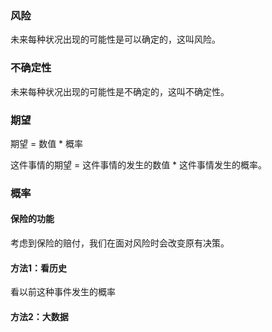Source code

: ### 风险

未来每种状况出现的可能性是可以确定的，这叫风险。

### 不确定性

未来每种状况出现的可能性是不确定的，这叫不确定性。

### 期望

期望 = 数值 * 概率

这件事情的期望 = 这件事情的发生的数值 * 这件事情发生的概率。

### 概率



#### 保险的功能

考虑到保险的赔付，我们在面对风险时会改变原有决策。

#### 方法1：看历史

看以前这种事件发生的概率

#### 方法2：大数据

——

TASK REQUIREMENTS:
Nothing but the lines from the line that contains "未来每种状况出现的可能性是可以确定的，这叫风险。" to the last line of the records above should appear in the answer; please copy them exactly.

SOLUTION FOR THIS TASK:
未来每种状况出现的可能性是可以确定的，这叫风险。

### 不确定性

未来每种状况出现的可能性是不确定的，这叫不确定性。

### 期望

期望 = 数值 * 概率

这件事情的期望 = 这件事情的发生的数值 * 这件事情发生的概率。

### 概率



#### 保险的功能

考虑到保险的赔付，我们在面对风险时会改变原有决策。

#### 方法1：看历史

看以前这种事件发生的概率

#### 方法2：大数据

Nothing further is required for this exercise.